Bacterial exposure has been identified as a potential environmental risk factor in developing coeliac disease, a hereditary autoimmune-like condition that affects around 1 in 100 people in the UK and Europe.
Although environmental factors are known to trigger coeliac disease in those with the genetic predisposition, exactly how that works has remained unclear until now.
What is coeliac disease?
Coeliac disease is caused by an abnormal reaction of the immune system to gluten, a protein which occurs naturally in grains such as wheat, rye, barley and oats. Gluten is typically found in bread, pastries and cakes.
Immune system cells, known as T cells, regard gluten as a foreign substance and initiate action against it. This action leads to an inflammatory response in the small intestine causing a wide range of symptoms including diarrhoea, bloating and malabsorption of nutrients, to name a few.
People who have coeliac disease must follow a lifelong gluten-free diet, as even small amounts of gluten can cause severe health problems. If left untreated, it can cause serious issues including malnutrition, osteoporosis, depression and unexplained infertility, and there is a small increased risk of certain forms of cancer, such as lymphoma of the small bowel.
The results of the study
Scientists from the Monash Biomedicine Discovery Institute (BDI) and ARC Centre of Excellence in Advanced Molecular Imaging, have now provided a molecular foundation for microbial exposure as a potential environmental factor in the development of coeliac disease.
Co-Lead researcher Dr Hugh Reid, from Monash University, Australia, explained the team showed – at the molecular level – how receptors isolated from immune T cells from coeliac disease patients can recognise protein fragments from certain bacteria that mimic those fragments from gluten.
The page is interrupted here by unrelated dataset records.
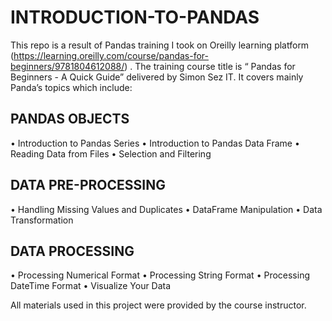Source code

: # INTRODUCTION-TO-PANDAS
This repo is a result of Pandas training I took on Oreilly learning platform (https://learning.oreilly.com/course/pandas-for-beginners/9781804612088/) . The training course title is “ Pandas for Beginners - A Quick Guide” delivered by Simon Sez IT.  It covers mainly Panda’s topics which include: 
## PANDAS OBJECTS
•	Introduction to Pandas Series
•	Introduction to Pandas Data Frame
•	Reading Data from Files
•	Selection and Filtering
## DATA PRE-PROCESSING
•	Handling Missing Values and Duplicates
•	DataFrame Manipulation
•	Data Transformation
## DATA PROCESSING
•	Processing Numerical Format
•	Processing String Format
•	Processing DateTime Format
•	Visualize Your Data

All materials used in this project were provided by the course instructor.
Exposure to such bacterial proteins may be involved in the generation of aberrant recognition of gluten by these same T cells when susceptible individuals eat cereals containing gluten.
Reid said: “In coeliac disease, you get aberrant reactivity to gluten and we have provided a proof-of-principle that there’s a link between gluten proteins and proteins that are found in some bacteria.
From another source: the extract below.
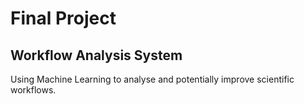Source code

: # Final Project

## Workflow Analysis System

Using Machine Learning to analyse and potentially improve scientific workflows.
“That is, it’s possible that the immune system reacts to the bacterial proteins in a normal immune response and in so doing develops a reaction to gluten proteins because, to the immune system, they look indistinguishable – like a mimic.”
Dr Reid hopes that the findings could eventually lead to diagnostic or therapeutic approaches to coeliac disease.
The results of the study, done in collaboration with researchers at Leiden University Medical Centre and the Walter and Eliza Hall Institute of Medical Research, have been published in the journal of Nature Structural and Molecular Biology.